Problem details: With the images left out, print every entry that follows exactly.

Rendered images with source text
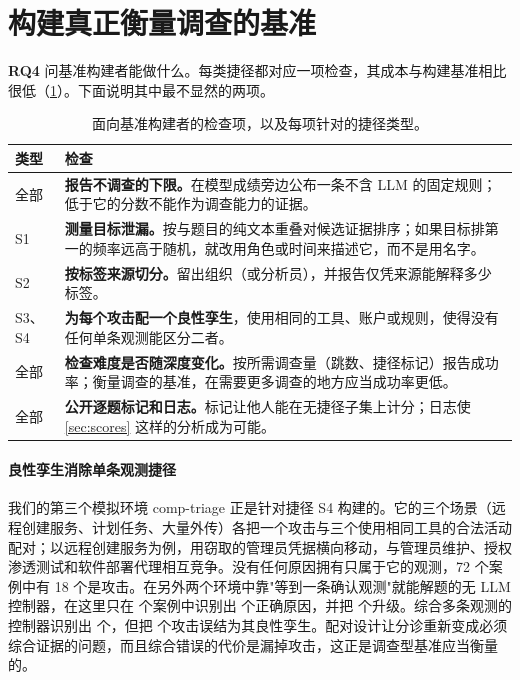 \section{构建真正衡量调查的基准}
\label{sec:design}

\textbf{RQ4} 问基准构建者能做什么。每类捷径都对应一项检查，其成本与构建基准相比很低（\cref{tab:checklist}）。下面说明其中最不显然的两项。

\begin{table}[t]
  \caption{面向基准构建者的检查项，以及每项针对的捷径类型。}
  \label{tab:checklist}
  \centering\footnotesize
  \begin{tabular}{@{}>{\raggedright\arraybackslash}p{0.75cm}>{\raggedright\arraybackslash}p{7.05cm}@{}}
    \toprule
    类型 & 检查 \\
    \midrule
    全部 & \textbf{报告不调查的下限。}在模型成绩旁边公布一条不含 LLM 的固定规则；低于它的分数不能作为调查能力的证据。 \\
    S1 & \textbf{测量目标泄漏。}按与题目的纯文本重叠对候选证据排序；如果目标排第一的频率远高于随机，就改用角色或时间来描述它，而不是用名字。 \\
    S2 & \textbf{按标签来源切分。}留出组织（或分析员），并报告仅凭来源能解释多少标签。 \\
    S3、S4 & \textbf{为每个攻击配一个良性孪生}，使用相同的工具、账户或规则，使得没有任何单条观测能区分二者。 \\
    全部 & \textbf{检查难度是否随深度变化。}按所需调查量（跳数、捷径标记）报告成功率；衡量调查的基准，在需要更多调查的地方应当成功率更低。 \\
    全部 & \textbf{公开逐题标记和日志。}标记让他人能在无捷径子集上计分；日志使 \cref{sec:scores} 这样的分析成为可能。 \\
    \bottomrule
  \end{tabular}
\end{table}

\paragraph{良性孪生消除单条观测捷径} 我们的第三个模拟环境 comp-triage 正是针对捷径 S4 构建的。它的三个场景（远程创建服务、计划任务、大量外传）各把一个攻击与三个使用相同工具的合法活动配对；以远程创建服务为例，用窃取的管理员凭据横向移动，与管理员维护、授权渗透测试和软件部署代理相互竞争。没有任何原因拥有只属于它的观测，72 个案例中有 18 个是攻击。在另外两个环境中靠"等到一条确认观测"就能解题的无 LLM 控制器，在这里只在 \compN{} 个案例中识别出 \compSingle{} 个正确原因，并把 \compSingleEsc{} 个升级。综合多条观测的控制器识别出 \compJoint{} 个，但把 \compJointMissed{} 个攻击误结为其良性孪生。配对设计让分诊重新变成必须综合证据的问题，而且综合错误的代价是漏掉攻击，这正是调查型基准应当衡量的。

Answer space:
 \section{构建真正衡量调查的基准}
\label{sec:design}

\textbf{RQ4} 问基准构建者能做什么。每类捷径都对应一项检查，其成本与构建基准相比很低（\cref{tab:checklist}）。下面说明其中最不显然的两项。

\begin{table}[t]
  \caption{面向基准构建者的检查项，以及每项针对的捷径类型。}
  \label{tab:checklist}
  \centering\footnotesize
  \begin{tabular}{@{}>{\raggedright\arraybackslash}p{0.75cm}>{\raggedright\arraybackslash}p{7.05cm}@{}}
    \toprule
    类型 & 检查 \\
    \midrule
    全部 & \textbf{报告不调查的下限。}在模型成绩旁边公布一条不含 LLM 的固定规则；低于它的分数不能作为调查能力的证据。 \\
    S1 & \textbf{测量目标泄漏。}按与题目的纯文本重叠对候选证据排序；如果目标排第一的频率远高于随机，就改用角色或时间来描述它，而不是用名字。 \\
    S2 & \textbf{按标签来源切分。}留出组织（或分析员），并报告仅凭来源能解释多少标签。 \\
    S3、S4 & \textbf{为每个攻击配一个良性孪生}，使用相同的工具、账户或规则，使得没有任何单条观测能区分二者。 \\
    全部 & \textbf{检查难度是否随深度变化。}按所需调查量（跳数、捷径标记）报告成功率；衡量调查的基准，在需要更多调查的地方应当成功率更低。 \\
    全部 & \textbf{公开逐题标记和日志。}标记让他人能在无捷径子集上计分；日志使 \cref{sec:scores} 这样的分析成为可能。 \\
    \bottomrule
  \end{tabular}
\end{table}

\paragraph{良性孪生消除单条观测捷径} 我们的第三个模拟环境 comp-triage 正是针对捷径 S4 构建的。它的三个场景（远程创建服务、计划任务、大量外传）各把一个攻击与三个使用相同工具的合法活动配对；以远程创建服务为例，用窃取的管理员凭据横向移动，与管理员维护、授权渗透测试和软件部署代理相互竞争。没有任何原因拥有只属于它的观测，72 个案例中有 18 个是攻击。在另外两个环境中靠"等到一条确认观测"就能解题的无 LLM 控制器，在这里只在 \compN{} 个案例中识别出 \compSingle{} 个正确原因，并把 \compSingleEsc{} 个升级。综合多条观测的控制器识别出 \compJoint{} 个，但把 \compJointMissed{} 个攻击误结为其良性孪生。配对设计让分诊重新变成必须综合证据的问题，而且综合错误的代价是漏掉攻击，这正是调查型基准应当衡量的。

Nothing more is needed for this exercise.